Tres poemas del libro “La palabra más larga” de José Enrique Delmonte

Marino Beriguete

Hay poetas que escriben como si arrojaran piedras al río: cada palabra es una onda que se expande hasta desbordar lo visible. José Enrique Delmonte, en sus poemas “La palabra más larga”, “Marte” e “Islar”, parece escribir desde ese borde en el que el lenguaje ya no es sólo un instrumento, sino una criatura que respira. Uno puede sentir que el poema no está hecho para explicar, sino para inaugurar espacios: territorios donde la palabra todavía conserva su misterio y el lector se asoma a un lenguaje en estado de nacimiento.

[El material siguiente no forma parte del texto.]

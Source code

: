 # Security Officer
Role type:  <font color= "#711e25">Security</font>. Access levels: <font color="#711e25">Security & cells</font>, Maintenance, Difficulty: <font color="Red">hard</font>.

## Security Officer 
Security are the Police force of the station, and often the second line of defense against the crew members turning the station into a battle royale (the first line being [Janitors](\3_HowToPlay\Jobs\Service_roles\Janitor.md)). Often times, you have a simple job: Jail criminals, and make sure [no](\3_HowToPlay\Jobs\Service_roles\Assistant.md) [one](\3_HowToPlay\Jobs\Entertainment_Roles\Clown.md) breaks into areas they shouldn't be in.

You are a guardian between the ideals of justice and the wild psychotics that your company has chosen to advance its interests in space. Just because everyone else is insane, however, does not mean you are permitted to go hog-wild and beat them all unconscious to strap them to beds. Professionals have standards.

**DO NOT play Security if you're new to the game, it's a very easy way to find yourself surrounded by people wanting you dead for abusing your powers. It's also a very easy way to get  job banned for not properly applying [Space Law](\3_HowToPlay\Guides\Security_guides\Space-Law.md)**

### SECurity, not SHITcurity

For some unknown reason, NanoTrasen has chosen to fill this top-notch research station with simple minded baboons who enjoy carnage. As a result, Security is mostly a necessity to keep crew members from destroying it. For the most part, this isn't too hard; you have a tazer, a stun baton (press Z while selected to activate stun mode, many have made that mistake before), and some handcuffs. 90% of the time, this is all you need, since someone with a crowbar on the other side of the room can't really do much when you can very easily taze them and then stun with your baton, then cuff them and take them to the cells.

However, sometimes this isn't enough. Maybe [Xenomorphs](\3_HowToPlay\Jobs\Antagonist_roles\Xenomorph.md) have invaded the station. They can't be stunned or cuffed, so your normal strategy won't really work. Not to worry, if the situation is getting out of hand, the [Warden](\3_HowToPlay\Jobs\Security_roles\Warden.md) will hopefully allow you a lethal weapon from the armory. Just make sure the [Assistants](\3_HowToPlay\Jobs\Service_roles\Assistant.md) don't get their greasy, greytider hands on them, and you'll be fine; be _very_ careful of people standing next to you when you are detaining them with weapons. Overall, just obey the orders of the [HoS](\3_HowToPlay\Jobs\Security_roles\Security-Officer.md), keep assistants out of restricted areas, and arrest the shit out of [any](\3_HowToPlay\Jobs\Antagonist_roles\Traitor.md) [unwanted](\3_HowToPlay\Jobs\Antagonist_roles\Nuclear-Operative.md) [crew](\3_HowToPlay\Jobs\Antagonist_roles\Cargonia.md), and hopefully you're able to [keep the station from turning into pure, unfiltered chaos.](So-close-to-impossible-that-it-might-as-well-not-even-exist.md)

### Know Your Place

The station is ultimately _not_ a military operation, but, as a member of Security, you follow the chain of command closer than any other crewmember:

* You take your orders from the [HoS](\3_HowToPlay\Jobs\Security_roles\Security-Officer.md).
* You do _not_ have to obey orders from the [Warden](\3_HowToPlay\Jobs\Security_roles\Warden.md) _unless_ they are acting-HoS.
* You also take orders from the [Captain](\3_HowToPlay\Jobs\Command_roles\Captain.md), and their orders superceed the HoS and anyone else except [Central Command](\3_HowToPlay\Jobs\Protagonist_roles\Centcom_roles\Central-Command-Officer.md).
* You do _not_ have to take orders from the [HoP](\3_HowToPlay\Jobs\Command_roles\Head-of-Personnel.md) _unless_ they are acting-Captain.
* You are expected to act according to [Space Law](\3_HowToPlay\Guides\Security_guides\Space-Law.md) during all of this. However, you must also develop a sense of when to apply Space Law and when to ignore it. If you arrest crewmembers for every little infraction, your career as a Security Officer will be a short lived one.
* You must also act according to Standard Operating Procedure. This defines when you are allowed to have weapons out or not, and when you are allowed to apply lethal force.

En La palabra más larga la voz se encuentra con la pobreza del idioma: “Trescientos vocablos cercenan la ternura de la carne. Insuficiente para tanta aridez del aire.” Aquí late una paradoja: vivimos rodeados de un océano de palabras, pero no alcanzan. El poeta nos dice que el lenguaje, que debería ser puente, es también frontera. Nos rodea, nos nombra, pero también mutila lo que quiere decir. ¿No es esa la condición contemporánea del hombre? En una época saturada de slogans, de consignas, de frases prefabricadas, la ternura no encuentra cómo decirse. La aridez del aire es también la aridez del discurso: palabras gastadas, repetidas hasta el desgaste, incapaces de conmover.

La poesía no es un lujo, sino la raíz de todo pensamiento. Y al leer a Delmonte uno entiende por qué. En ese sillón frío donde el poeta se sienta de noche, lo visita “la palabra más larga que cabe en mi mano.”

Esa palabra no está escrita en el diccionario, porque no es sólo un vocablo: es una experiencia. La palabra más larga no se mide en sílabas, sino en hondura. Es la palabra que todavía resuena cuando todas las demás han callado. Es lo que queda después del lenguaje: un murmullo que acompaña al hombre en la soledad.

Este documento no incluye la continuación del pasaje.